I had originally intended that the next update to this blog would be a few statistics pertaining to the season just gone.
However, when you spend most of your day working with spreadsheets, the last thing you want to do when you get home is bury your head in even more numbers whilst negotiating the exciting world of multi-sheet functions. As a consequence the work that needs to be done keeps getting put off in favour of more exciting things such as the new Indiana Jones film or jet washing the wheelie bin.
The reason as to why this isn't that list of numbers detailing goal times, etc. is because I promised something to a couple of people at last night's Mossley AFC quiz night after a few of the early questions had a Sylvester Stallone theme.
That something in question is a clip from the Turkish remake of Rambo.
Yes, you did just read 'clips from the Turkish remake of Rambo'.
It's a no-expense spent production that really has to be seen to be believed. It's hard to pick out a particular highlight but things to look out for include the RPG launcher that does a spectacularly hopeless job of launching RPG's, as well as some of the worst on-screen deaths ever committed to celluloid in the name of entertainment:
And as an added bonus, somebody has gone to the trouble of condensing all six Rocky films into a much more palatable five seconds (-ish) running time:
Oh, and by the way, the new Indiana Jones film isn't that bad - in fact it's better than you probably would have expected. The 'mcguffin' isn't a particularly strong one and the ending is a bit of a let-down, but the balance between humour, sentiment and action (the equation which has let down many of the wannabe films such as The Mummy and National Treasure) is perfectly weighted.

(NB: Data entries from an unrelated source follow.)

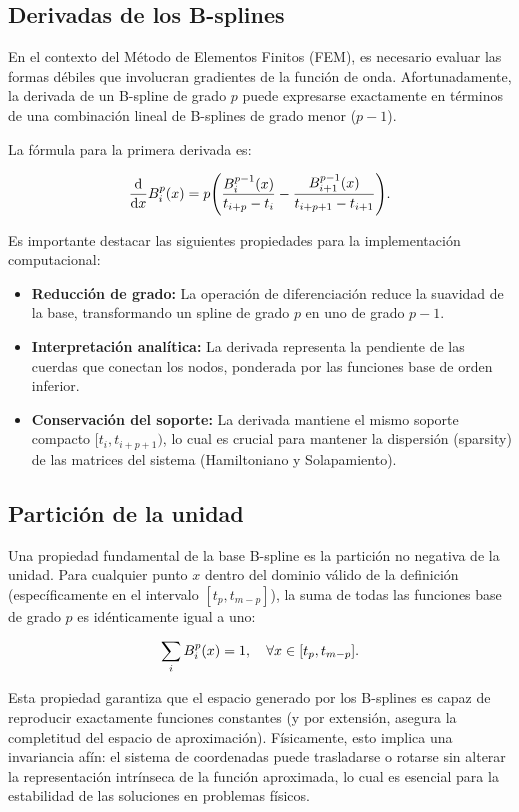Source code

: \documentclass[12pt, a4paper, oneside, spanish]{book}
\begin{document}
\subsection{Derivadas de los B-splines}

En el contexto del Método de Elementos Finitos (FEM), es necesario evaluar las formas débiles que involucran gradientes de la función de onda. Afortunadamente, la derivada de un B-spline de grado \( p \) puede expresarse exactamente en términos de una combinación lineal de B-splines de grado menor (\( p-1 \)).

La fórmula para la primera derivada es:

\[ \dv{x} B_i^p(x) = p \qty( \frac{B_i^{p-1}(x)}{t_{i+p}-t_i} - \frac{B_{i+1}^{p-1}(x)}{t_{i+p+1}-t_{i+1}} ). \]

Es importante destacar las siguientes propiedades para la implementación computacional:
\begin{itemize}
\item \textbf{Reducción de grado:} La operación de diferenciación reduce la suavidad de la base, transformando un spline de grado \( p \) en uno de grado \( p-1 \).
\item \textbf{Interpretación analítica:} La derivada representa la pendiente de las cuerdas que conectan los nodos, ponderada por las funciones base de orden inferior.
\item \textbf{Conservación del soporte:} La derivada mantiene el mismo soporte compacto \( [t_i, t_{i+p+1}) \), lo cual es crucial para mantener la dispersión (sparsity) de las matrices del sistema (Hamiltoniano y Solapamiento).
\end{itemize}

\subsection{Partición de la unidad}

Una propiedad fundamental de la base B-spline es la partición no negativa de la unidad. Para cualquier punto \( x \) dentro del dominio válido de la definición (específicamente en el intervalo \( [t_p,t_{m-p}] \)), la suma de todas las funciones base de grado \( p \) es idénticamente igual a uno:

\begin{equation}
  \label{eq:part-unity}
  \sum_{i}B_i^p(x) = 1 \qc \forall x \in [t_p, t_{m-p}].
\end{equation}

Esta propiedad garantiza que el espacio generado por los B-splines es capaz de reproducir exactamente funciones constantes (y por extensión, asegura la completitud del espacio de aproximación). Físicamente, esto implica una invariancia afín: el sistema de coordenadas puede trasladarse o rotarse sin alterar la representación intrínseca de la función aproximada, lo cual es esencial para la estabilidad de las soluciones en problemas físicos.
\end{document}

It goes without saying that there are leaps in logic that you shouldn't spend too much time thinking about, but an early scene that includes the caretaker from Scrubs and Jim Robinson from Neighbours does briefly make you think you're watching an Indiana Jones film from an alternative dimension.

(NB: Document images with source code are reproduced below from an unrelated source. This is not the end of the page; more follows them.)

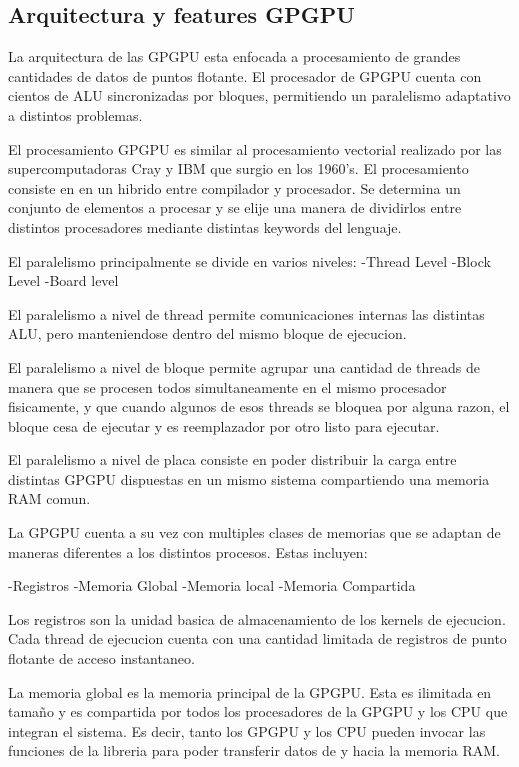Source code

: \subsection{Arquitectura y features GPGPU}

La arquitectura de las GPGPU esta enfocada a procesamiento de grandes cantidades de datos
de puntos flotante. El procesador de GPGPU cuenta con cientos de ALU sincronizadas
por bloques, permitiendo un paralelismo adaptativo a distintos problemas.

El procesamiento GPGPU es similar al procesamiento vectorial 
realizado por las supercomputadoras Cray y IBM que surgio en los 1960's.
El procesamiento consiste en en un hibrido entre compilador y procesador. Se determina
un conjunto de elementos a procesar y se elije una manera de dividirlos entre distintos
procesadores mediante distintas keywords del lenguaje. 

El paralelismo principalmente se divide en varios niveles:
-Thread Level
-Block Level
-Board level

El paralelismo a nivel de thread permite comunicaciones internas las distintas ALU, pero
manteniendose dentro del mismo bloque de ejecucion.

El paralelismo a nivel de bloque permite agrupar una cantidad de threads de manera
que se procesen todos simultaneamente en el mismo procesador fisicamente, y que
cuando algunos de esos threads se bloquea por alguna razon, el bloque cesa de ejecutar
y es reemplazador por otro listo para ejecutar.

El paralelismo a nivel de placa consiste en poder distribuir la carga entre distintas
GPGPU dispuestas en un mismo sistema compartiendo una memoria RAM comun. 

La GPGPU cuenta a su vez con multiples clases de memorias que se adaptan de maneras
diferentes a los distintos procesos. Estas incluyen:

-Registros
-Memoria Global
-Memoria local
-Memoria Compartida

Los registros son la unidad basica de almacenamiento de los kernels de ejecucion.
Cada thread de ejecucion cuenta con una cantidad limitada de registros de punto flotante de
acceso instantaneo. 

La memoria global es la memoria principal de la GPGPU. Esta es ilimitada en tama\~no 
y es compartida por todos los procesadores de la GPGPU y los CPU que integran el 
sistema. Es decir, tanto los GPGPU y los CPU pueden invocar las funciones de la libreria
para poder transferir datos de y hacia la memoria RAM.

Anyhoo, fingers crossed, the next posting should be those statistics. Or it could be about the Eurovision Song Contest...
After starting the 07/08 season watching Stalybridge Celtic versus Manchester City reserves way back in July, it seemed a fitting piece of symmetry, after 40+ Lilywhite matches, to end it by watching the Bower Fold club.
The late decision to travel to Celtic's Conference North Play-off Final against Barrow was rewarded by the lack of traffic on the motorways; a rare instance that resulted in a leisurely 90 minute drive to Burton's Pirelli Stadium.
As new grounds go Burton Albion's might not be the biggest or the best in the country but, pitch apart, it's a great place to watch football. Even though it is almost twice as expensive at £7m, it shows up the Tameside Stadium to be the missed opportunity that it is.
The ease in finding a parking space half an hour before kick-off suggested that the game wasn't to be the sell out some had hoped for and so it proved to be. Of course the decision for a 7:30pm kick-off on a Friday night in South Derbyshire didn't go anyway towards helping to boost the gate but there certainly looked a tad more than the official total of 2,500. While not being anywhere near as well supported as Barrow, the lack of numbers from Stalybridge was also quite surprising.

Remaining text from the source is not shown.